Price cutting has become a way of life for many companies these days. The reason: To sell at least as much currently as was sold during the comparable previous period. And it doesn't seem to make much difference if those companies sell cars, computers or clothing.
Virtually every seller of goods or services - except professionals such as doctors and lawyers - seems to be engaged in price cutting, a practice that can, in fact, kill your brand or bankrupt your company. Consider these five reasons to limit price cutting...
1. Price cutting is not sustainable. One of the best reasons to avoid continued discounting - aka price cutting by its more acceptable name - is that price cuts can't last. Not for any prolonged period.

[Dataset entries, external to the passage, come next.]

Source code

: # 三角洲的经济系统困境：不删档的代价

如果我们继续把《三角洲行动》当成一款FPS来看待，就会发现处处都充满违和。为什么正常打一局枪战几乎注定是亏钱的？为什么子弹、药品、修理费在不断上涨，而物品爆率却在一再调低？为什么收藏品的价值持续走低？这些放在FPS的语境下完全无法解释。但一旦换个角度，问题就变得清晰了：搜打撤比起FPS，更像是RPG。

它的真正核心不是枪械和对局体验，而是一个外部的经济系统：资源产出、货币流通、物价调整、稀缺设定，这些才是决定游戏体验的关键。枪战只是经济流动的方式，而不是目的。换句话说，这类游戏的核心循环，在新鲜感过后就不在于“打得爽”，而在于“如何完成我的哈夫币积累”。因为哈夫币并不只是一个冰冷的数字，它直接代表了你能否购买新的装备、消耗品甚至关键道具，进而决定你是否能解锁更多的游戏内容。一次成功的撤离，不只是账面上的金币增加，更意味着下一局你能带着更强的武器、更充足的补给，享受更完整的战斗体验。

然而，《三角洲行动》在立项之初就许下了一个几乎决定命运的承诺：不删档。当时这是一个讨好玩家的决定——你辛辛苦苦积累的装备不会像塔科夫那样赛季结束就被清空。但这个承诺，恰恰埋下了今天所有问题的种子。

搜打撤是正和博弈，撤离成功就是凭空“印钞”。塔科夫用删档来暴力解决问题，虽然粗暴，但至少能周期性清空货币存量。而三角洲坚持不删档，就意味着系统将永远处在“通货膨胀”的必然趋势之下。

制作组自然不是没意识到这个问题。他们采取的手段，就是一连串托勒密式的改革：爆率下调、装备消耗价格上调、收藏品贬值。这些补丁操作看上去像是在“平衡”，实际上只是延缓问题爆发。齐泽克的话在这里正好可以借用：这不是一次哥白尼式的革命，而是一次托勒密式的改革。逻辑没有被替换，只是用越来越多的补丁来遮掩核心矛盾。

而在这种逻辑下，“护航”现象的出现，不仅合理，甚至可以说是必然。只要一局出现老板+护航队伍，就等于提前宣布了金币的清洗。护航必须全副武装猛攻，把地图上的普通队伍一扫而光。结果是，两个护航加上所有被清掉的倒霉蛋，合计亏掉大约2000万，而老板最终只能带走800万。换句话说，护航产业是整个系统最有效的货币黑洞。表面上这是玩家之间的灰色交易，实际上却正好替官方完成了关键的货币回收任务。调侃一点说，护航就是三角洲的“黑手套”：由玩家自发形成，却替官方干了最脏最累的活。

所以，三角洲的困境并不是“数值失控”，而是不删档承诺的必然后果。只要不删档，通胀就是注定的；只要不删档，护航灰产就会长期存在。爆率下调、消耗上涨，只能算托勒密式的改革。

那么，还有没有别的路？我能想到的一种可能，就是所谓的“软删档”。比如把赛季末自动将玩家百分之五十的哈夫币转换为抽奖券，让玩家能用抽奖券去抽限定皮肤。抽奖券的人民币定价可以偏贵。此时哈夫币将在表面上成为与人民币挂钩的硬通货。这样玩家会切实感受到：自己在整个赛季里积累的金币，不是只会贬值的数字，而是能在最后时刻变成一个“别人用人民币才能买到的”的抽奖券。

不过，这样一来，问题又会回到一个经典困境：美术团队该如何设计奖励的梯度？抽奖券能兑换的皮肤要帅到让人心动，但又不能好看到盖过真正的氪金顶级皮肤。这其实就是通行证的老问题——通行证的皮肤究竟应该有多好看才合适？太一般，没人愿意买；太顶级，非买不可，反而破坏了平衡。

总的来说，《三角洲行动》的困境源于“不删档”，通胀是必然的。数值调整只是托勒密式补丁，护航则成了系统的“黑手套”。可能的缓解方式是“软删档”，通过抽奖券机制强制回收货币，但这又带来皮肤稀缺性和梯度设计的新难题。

Competing companies will tell you it costs them about the same to produce their basic product. Example: Every 1-pound loaf of bread requires approximately the same ingredients...flour, water, yeast, a touch of salt. It's how those ingredients are blended and baked that creates the different types of breads.
2. Continued low pricing creates expectations of prices going lower yet. That's because the original low price quickly become a product's generally accepted "regular" price, and consumers seldom fall in love with "regular" priced items. They want - they actually expect - prices to take frequent dips...or they delay buying.
3. Reduced pricing generates a perception of reduced quality. While they may be grateful for the savings, customers tend to think that something which continually sells for less than its competition can't possibly be of the same quality as its higher priced competition. And experience tells them their right. Take house paint for instance. Cheap paint requires two coats to cover; higher priced paint generally covers in one.
4. Brand loyalty quickly erodes when loyal customers see a price cut available to the masses. An occasional special sale - through the use of coupon and other short term price reduction offers - is acceptable and appreciated by loyal customers as long as it is short term and available to a limited audience. But announce a price cut on national TV, for example, and loyal buyers begin to question that product's quality.
5. Products continually on sale are eventually considered discount brands rather than quality brands. A prime example is a nationwide department store chain that sells private label sweatshirts with an MSRP of $38. On almost any day you visit one of their stores those sweatshirts are "On Sale!," marked down to between $18 and $22. In reality the chain has killed the goose that could have laid a golden egg.
Price cutting has its time and purpose, but it's a poor foundation on which to grow a successful company.